The other kind of promising area is transportation, because fossil fuels like oil and gas are pretty convenient in terms of being able to transport from where you get hold of the stuff to where you need it. Not quite so within the case of solar, because you need infrastructure in place, you need transmission lines. But there is some work that’s been done, scientific research, at its early stages. They’ve been working at ways of chemically capturing sunlight.

All of these things –the reduction in cost and wider availability of solar cells, the increasing efficiency in capturing sunlight and improving techniques for transportation – I think, if you crack those, then that unleashes the full potential for solar power. And that’s suddenly what we see when we look at the research that’s going on and the patenting that’s going on. All of that indicates to us that, yeah, indeed, in 2025, in 10 years’ time, solar will be the largest resource of energy on the planet.
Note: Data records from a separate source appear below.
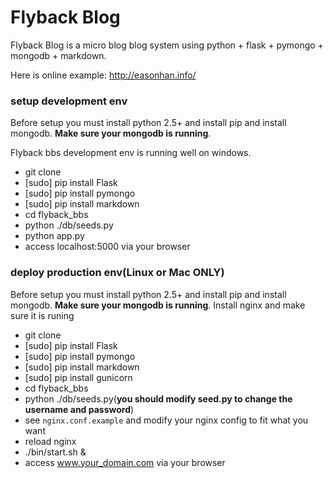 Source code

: Flyback Blog
============

Flyback Blog is a micro blog blog system using python + flask + pymongo + mongodb + markdown.

Here is online example: http://easonhan.info/


### setup development env

Before setup you must install python 2.5+ and install pip and install mongodb. __Make sure your mongodb is running__.

Flyback bbs development env is running well on windows.

* git clone
* [sudo] pip install Flask
* [sudo] pip install pymongo
* [sudo] pip install markdown
* cd flyback_bbs
* python ./db/seeds.py
* python app.py
* access localhost:5000 via your browser


### deploy production env(Linux or Mac ONLY)

Before setup you must install python 2.5+ and install pip and install mongodb. __Make sure your mongodb is running__.
Install nginx and make sure it is runing

* git clone
* [sudo] pip install Flask
* [sudo] pip install pymongo
* [sudo] pip install markdown
* [sudo] pip install gunicorn
* cd flyback_bbs
* python ./db/seeds.py(__you should modify seed.py to change the username and password__)
* see ```nginx.conf.example``` and modify your nginx config to fit what you want 
* reload nginx
* ./bin/start.sh &
* access www.your_domain.com via your browser
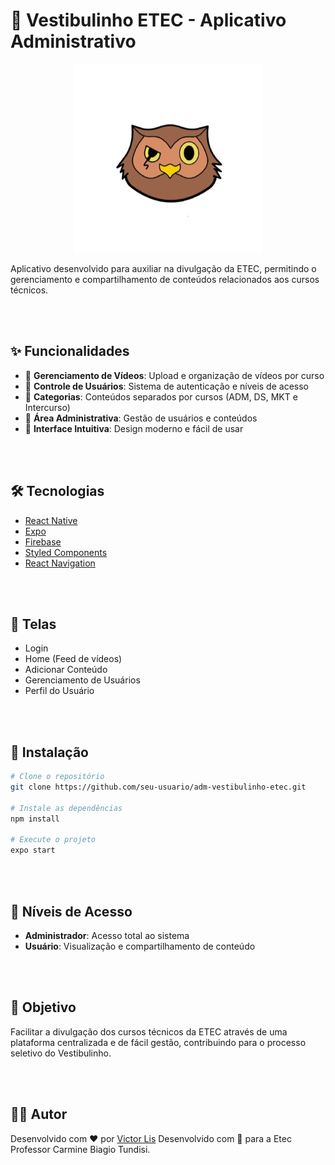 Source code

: # 📱 Vestibulinho ETEC - Aplicativo Administrativo

<div align="center">
  <img src="./assets/icon.png" />
</div>

Aplicativo desenvolvido para auxiliar na divulgação da ETEC, permitindo o gerenciamento e compartilhamento de conteúdos relacionados aos cursos técnicos.

<br>
<br>

## ✨ Funcionalidades

- 🎥 **Gerenciamento de Vídeos**: Upload e organização de vídeos por curso
- 👥 **Controle de Usuários**: Sistema de autenticação e níveis de acesso
- 🎯 **Categorias**: Conteúdos separados por cursos (ADM, DS, MKT e Intercurso)
- 🔐 **Área Administrativa**: Gestão de usuários e conteúdos
- 🎨 **Interface Intuitiva**: Design moderno e fácil de usar

<br>
<br>

## 🛠️ Tecnologias

- [React Native](https://reactnative.dev/)
- [Expo](https://expo.dev/)
- [Firebase](https://firebase.google.com/)
- [Styled Components](https://styled-components.com/)
- [React Navigation](https://reactnavigation.org/)

<br>
<br>

## 📱 Telas

- Login
- Home (Feed de vídeos)
- Adicionar Conteúdo
- Gerenciamento de Usuários
- Perfil do Usuário

<br>
<br>

## 🚀 Instalação

```bash
# Clone o repositório
git clone https://github.com/seu-usuario/adm-vestibulinho-etec.git

# Instale as dependências
npm install

# Execute o projeto
expo start
```

<br>
<br>

## 👥 Níveis de Acesso

- **Administrador**: Acesso total ao sistema
- **Usuário**: Visualização e compartilhamento de conteúdo

<br>
<br>

## 🎯 Objetivo

Facilitar a divulgação dos cursos técnicos da ETEC através de uma plataforma centralizada e de fácil gestão, contribuindo para o processo seletivo do Vestibulinho.

<br>
<br>


## 👨‍💻 Autor

Desenvolvido com ❤️ por [Victor Lis](https://www.linkedin.com/in/victor-lis-bronzo)
Desenvolvido com 💛 para a Etec Professor Carmine Biagio Tundisi.
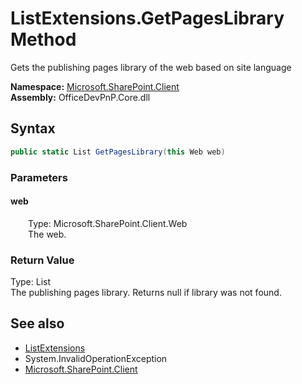 # ListExtensions.GetPagesLibrary Method  
 Gets the publishing pages library of the web based on site language   

**Namespace:** [Microsoft.SharePoint.Client](Microsoft.SharePoint.Client.md)  
**Assembly:** OfficeDevPnP.Core.dll  
## Syntax
```C#
public static List GetPagesLibrary(this Web web)
```
### Parameters
#### web  
&emsp;&emsp;Type: Microsoft.SharePoint.Client.Web  
&emsp;&emsp;The web.  

  

### Return Value
Type: List  
The publishing pages library. Returns null if library was not found.  


## See also
- [ListExtensions](Microsoft.SharePoint.Client.ListExtensions.md) 
- System.InvalidOperationException
- [Microsoft.SharePoint.Client](Microsoft.SharePoint.Client.md) 
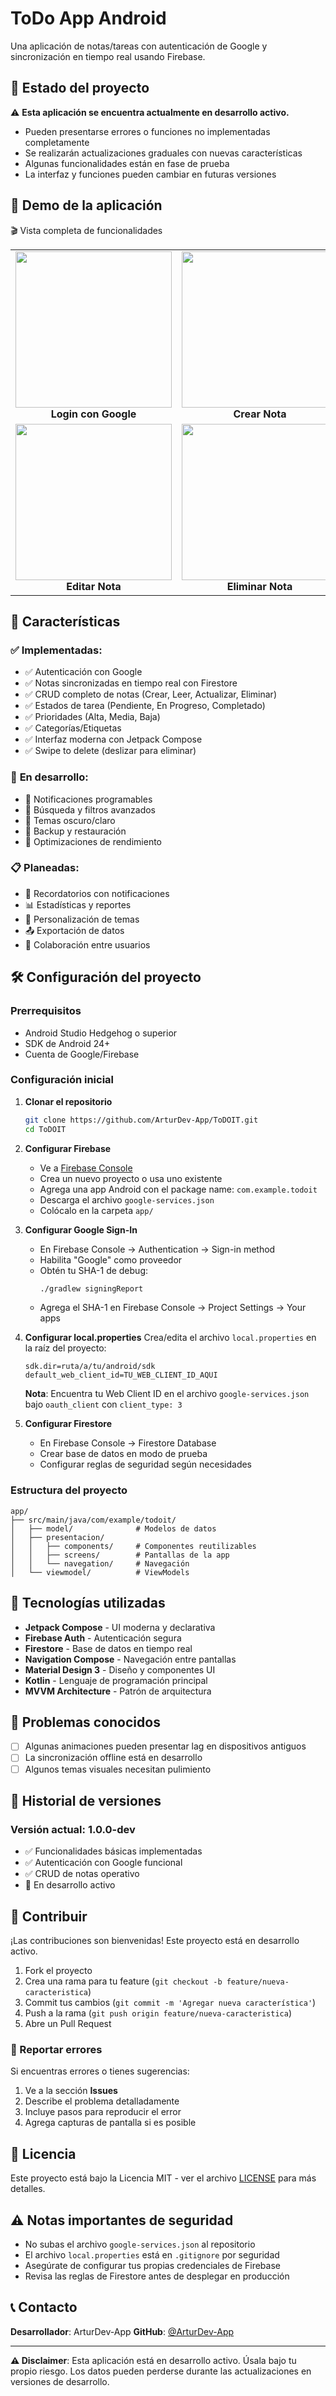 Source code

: # ToDo App Android

Una aplicación de notas/tareas con autenticación de Google y sincronización en tiempo real usando Firebase.

## 🚧 **Estado del proyecto**

⚠️ **Esta aplicación se encuentra actualmente en desarrollo activo.**

- Pueden presentarse errores o funciones no implementadas completamente
- Se realizarán actualizaciones graduales con nuevas características
- Algunas funcionalidades están en fase de prueba
- La interfaz y funciones pueden cambiar en futuras versiones

## 📱 **Demo de la aplicación**
🎬 Vista completa de funcionalidades
<table align="center">
<tr>
<td align="center">
  <img src="assets/screenlogin.gif" width="250"/><br/>
  <b>Login con Google</b>
</td>
<td align="center">
  <img src="assets/Crear_nota.gif" width="250"/><br/>
  <b>Crear Nota</b>
</td>
</tr>
<tr>
<td align="center">
  <img src="assets/actualizacion_de_nota.gif" width="250"/><br/>
  <b>Editar Nota</b>
</td>
<td align="center">
  <img src="assets/eliminar_nota.gif" width="250"/><br/>
  <b>Eliminar Nota</b>
</td>
</tr>
</table>

## 🚀 Características

### ✅ **Implementadas:**
- ✅ Autenticación con Google
- ✅ Notas sincronizadas en tiempo real con Firestore
- ✅ CRUD completo de notas (Crear, Leer, Actualizar, Eliminar)
- ✅ Estados de tarea (Pendiente, En Progreso, Completado)
- ✅ Prioridades (Alta, Media, Baja)
- ✅ Categorías/Etiquetas
- ✅ Interfaz moderna con Jetpack Compose
- ✅ Swipe to delete (deslizar para eliminar)

### 🚧 **En desarrollo:**
- 🔨 Notificaciones programables
- 🔨 Búsqueda y filtros avanzados
- 🔨 Temas oscuro/claro
- 🔨 Backup y restauración
- 🔨 Optimizaciones de rendimiento

### 📋 **Planeadas:**
- 📅 Recordatorios con notificaciones
- 📊 Estadísticas y reportes
- 🎨 Personalización de temas
- 📤 Exportación de datos
- 👥 Colaboración entre usuarios

## 🛠️ Configuración del proyecto

### Prerrequisitos
- Android Studio Hedgehog o superior
- SDK de Android 24+
- Cuenta de Google/Firebase

### Configuración inicial

1. **Clonar el repositorio**
   ```bash
   git clone https://github.com/ArturDev-App/ToDOIT.git
   cd ToDOIT
   ```

2. **Configurar Firebase**
   - Ve a [Firebase Console](https://console.firebase.google.com/)
   - Crea un nuevo proyecto o usa uno existente
   - Agrega una app Android con el package name: `com.example.todoit`
   - Descarga el archivo `google-services.json`
   - Colócalo en la carpeta `app/`

3. **Configurar Google Sign-In**
   - En Firebase Console → Authentication → Sign-in method
   - Habilita "Google" como proveedor
   - Obtén tu SHA-1 de debug:
     ```bash
     ./gradlew signingReport
     ```
   - Agrega el SHA-1 en Firebase Console → Project Settings → Your apps

4. **Configurar local.properties**
   Crea/edita el archivo `local.properties` en la raíz del proyecto:
   ```properties
   sdk.dir=ruta/a/tu/android/sdk
   default_web_client_id=TU_WEB_CLIENT_ID_AQUI
   ```
   
   **Nota**: Encuentra tu Web Client ID en el archivo `google-services.json` bajo `oauth_client` con `client_type: 3`

5. **Configurar Firestore**
   - En Firebase Console → Firestore Database
   - Crear base de datos en modo de prueba
   - Configurar reglas de seguridad según necesidades

### Estructura del proyecto

```
app/
├── src/main/java/com/example/todoit/
│   ├── model/              # Modelos de datos
│   ├── presentacion/
│   │   ├── components/     # Componentes reutilizables
│   │   ├── screens/        # Pantallas de la app
│   │   └── navegation/     # Navegación
│   └── viewmodel/          # ViewModels
```

## 🔧 Tecnologías utilizadas

- **Jetpack Compose** - UI moderna y declarativa
- **Firebase Auth** - Autenticación segura
- **Firestore** - Base de datos en tiempo real
- **Navigation Compose** - Navegación entre pantallas
- **Material Design 3** - Diseño y componentes UI
- **Kotlin** - Lenguaje de programación principal
- **MVVM Architecture** - Patrón de arquitectura

## 🐛 Problemas conocidos

- [ ] Algunas animaciones pueden presentar lag en dispositivos antiguos
- [ ] La sincronización offline está en desarrollo
- [ ] Algunos temas visuales necesitan pulimiento

## 🔄 Historial de versiones

### Versión actual: 1.0.0-dev
- ✅ Funcionalidades básicas implementadas
- ✅ Autenticación con Google funcional
- ✅ CRUD de notas operativo
- 🚧 En desarrollo activo

## 🤝 Contribuir

¡Las contribuciones son bienvenidas! Este proyecto está en desarrollo activo.

1. Fork el proyecto
2. Crea una rama para tu feature (`git checkout -b feature/nueva-caracteristica`)
3. Commit tus cambios (`git commit -m 'Agregar nueva característica'`)
4. Push a la rama (`git push origin feature/nueva-caracteristica`)
5. Abre un Pull Request

### 📝 Reportar errores
Si encuentras errores o tienes sugerencias:
1. Ve a la sección **Issues**
2. Describe el problema detalladamente
3. Incluye pasos para reproducir el error
4. Agrega capturas de pantalla si es posible

## 📄 Licencia

Este proyecto está bajo la Licencia MIT - ver el archivo [LICENSE](LICENSE) para más detalles.

## ⚠️ Notas importantes de seguridad

- No subas el archivo `google-services.json` al repositorio
- El archivo `local.properties` está en `.gitignore` por seguridad
- Asegúrate de configurar tus propias credenciales de Firebase
- Revisa las reglas de Firestore antes de desplegar en producción

## 📞 Contacto

**Desarrollador**: ArturDev-App
**GitHub**: [@ArturDev-App](https://github.com/ArturDev-App)

---

**⚠️ Disclaimer**: Esta aplicación está en desarrollo activo. Úsala bajo tu propio riesgo. Los datos pueden perderse durante las actualizaciones en versiones de desarrollo.
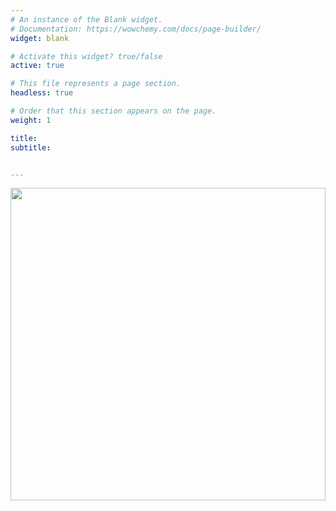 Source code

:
 ```yaml
---
# An instance of the Blank widget.
# Documentation: https://wowchemy.com/docs/page-builder/
widget: blank

# Activate this widget? true/false
active: true

# This file represents a page section.
headless: true

# Order that this section appears on the page.
weight: 1

title: 
subtitle: 


---
```

<style type="text/css">
    @keyframes scaleDraw {  /*定义关键帧、scaleDrew是需要绑定到选择器的关键帧名称*/
            0%{
                transform: scale(1.5);  /*开始为原始大小*/
            }
            100%{
                transform: scale(1);
            }
        }
    .ballon{

            background-image: url('/pic/sun.jpeg');
            width: 100%;
            height: 100%;
            max-width: 100%;
            max-height: 500px;
            background-size: cover;
            -moz-background-size: 100% 100%;

            /*-webkit-animation-name: scaleDraw; /*关键帧名称*/
            /*-webkit-animation-timing-function: ease-in-out; /*动画的速度曲线*/
            /*-webkit-animation-iteration-count: 1;  /*动画播放的次数*/
            /*-webkit-animation-duration: 5s; 动画所花费的时间*/
        }

</style>
<script src="https://ajax.googleapis.com/ajax/libs/jquery/3.1.0/jquery.min.js"></script>
<script type="text/javascript">
  $(document).ready(function (){
    console.log('bg_img.width='+$('#bg_img').width());
    console.log('window width='+$(window).width());
    $('#bg_img').css("width", $(window).width());
  })
</script>
<div >
  <img class='ballon' src='/pic/sun.jpeg' id='bg_img'>
</div> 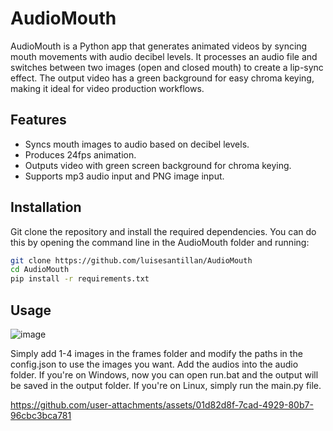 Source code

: # AudioMouth

AudioMouth is a Python app that generates animated videos by syncing mouth movements with audio decibel levels. It processes an audio file and switches between two images (open and closed mouth) to create a lip-sync effect. The output video has a green background for easy chroma keying, making it ideal for video production workflows.

## Features
- Syncs mouth images to audio based on decibel levels.
- Produces 24fps animation.
- Outputs video with green screen background for chroma keying.
- Supports mp3 audio input and PNG image input.

## Installation
Git clone the repository and install the required dependencies. You can do this by opening the command line in the AudioMouth folder and running:

```bash
git clone https://github.com/luisesantillan/AudioMouth
cd AudioMouth
pip install -r requirements.txt
```
## Usage
![image](https://imgur.com/a/vvoh2vI)

Simply add 1-4 images in the frames folder and modify the paths in the config.json to use the images you want.
Add the audios into the audio folder. If you're on Windows, now you can open run.bat and the output will be saved in the output folder.
If you're on Linux, simply run the main.py file.

https://github.com/user-attachments/assets/01d82d8f-7cad-4929-80b7-96cbc3bca781

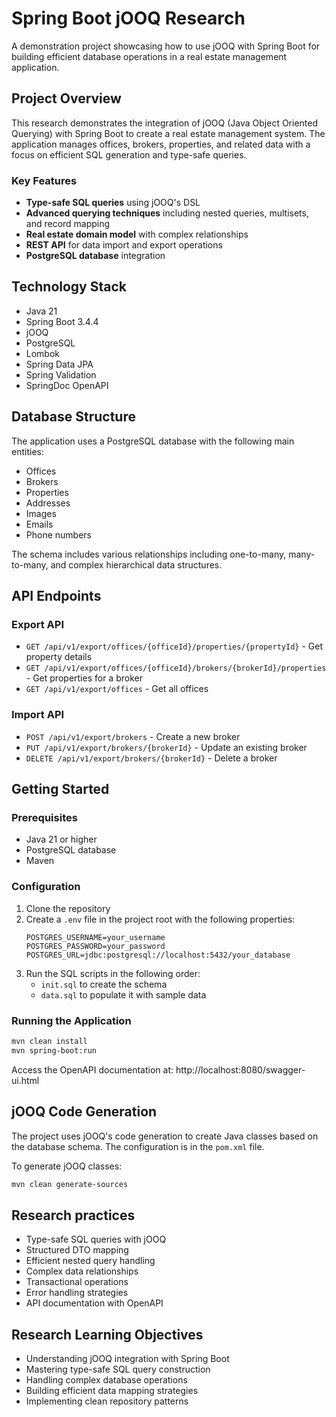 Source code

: # Spring Boot jOOQ Research
A demonstration project showcasing how to use jOOQ with Spring Boot for building efficient database operations in a real estate management application.

## Project Overview
This research demonstrates the integration of jOOQ (Java Object Oriented Querying) with Spring Boot to create a real estate management system. The application manages offices, brokers, properties, and related data with a focus on efficient SQL generation and type-safe queries.

### Key Features
- **Type-safe SQL queries** using jOOQ's DSL
- **Advanced querying techniques** including nested queries, multisets, and record mapping
- **Real estate domain model** with complex relationships
- **REST API** for data import and export operations
- **PostgreSQL database** integration

## Technology Stack
- Java 21
- Spring Boot 3.4.4
- jOOQ
- PostgreSQL
- Lombok
- Spring Data JPA
- Spring Validation
- SpringDoc OpenAPI

## Database Structure
The application uses a PostgreSQL database with the following main entities:
- Offices
- Brokers
- Properties
- Addresses
- Images
- Emails
- Phone numbers

The schema includes various relationships including one-to-many, many-to-many, and complex hierarchical data structures.

## API Endpoints
### Export API
- `GET /api/v1/export/offices/{officeId}/properties/{propertyId}` - Get property details
- `GET /api/v1/export/offices/{officeId}/brokers/{brokerId}/properties` - Get properties for a broker
- `GET /api/v1/export/offices` - Get all offices

### Import API
- `POST /api/v1/export/brokers` - Create a new broker
- `PUT /api/v1/export/brokers/{brokerId}` - Update an existing broker
- `DELETE /api/v1/export/brokers/{brokerId}` - Delete a broker

## Getting Started
### Prerequisites
- Java 21 or higher
- PostgreSQL database
- Maven

### Configuration
1. Clone the repository
2. Create a `.env` file in the project root with the following properties:
   ```
   POSTGRES_USERNAME=your_username
   POSTGRES_PASSWORD=your_password
   POSTGRES_URL=jdbc:postgresql://localhost:5432/your_database
   ```
3. Run the SQL scripts in the following order:
   - `init.sql` to create the schema
   - `data.sql` to populate it with sample data

### Running the Application
```bash
mvn clean install
mvn spring-boot:run
```

Access the OpenAPI documentation at: http://localhost:8080/swagger-ui.html

## jOOQ Code Generation
The project uses jOOQ's code generation to create Java classes based on the database schema. The configuration is in the `pom.xml` file.

To generate jOOQ classes:
```bash
mvn clean generate-sources
```

## Research practices
- Type-safe SQL queries with jOOQ
- Structured DTO mapping 
- Efficient nested query handling
- Complex data relationships
- Transactional operations
- Error handling strategies
- API documentation with OpenAPI

## Research Learning Objectives
- Understanding jOOQ integration with Spring Boot
- Mastering type-safe SQL query construction
- Handling complex database operations
- Building efficient data mapping strategies
- Implementing clean repository patterns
What is the significance of these findings?

BS: One of [our] other papers talks about the consumption of power worldwide, and that’s expected to double in the next three decades. That’s because of increasing population and rising demand. It also says the sun itself supplies about 120,000 terawatts, that’s about 6,000 times the present rate of energy consumption. So there’s way more than enough sunlight out there, even at 10 percent conversion efficiency, to power all of the global needs for energy; it’s just a matter of harnessing it and distributing it.

What reaction has Thomson Reuters received from the report?

BS: Well it’s been out for a while now, but certainly when we first published, it was picked up pretty widely and pretty well. There was a lot of interest generated and hopefully increasing awareness of the fantastic data within Thomson Reuters and how it can be brought to bear to bring insight into things like the future of technology and the direction in which we’re going. And actually, after launching it publicly, we started a debate internally within Thomson Reuters. We asked people to vote on the 10 predictions that we made in the report, and it turns out that the prediction on solar power was the one that was rated most highly by people internally on the poll and generated a lot of debate and discussion. I think this is the one that really resonated with people.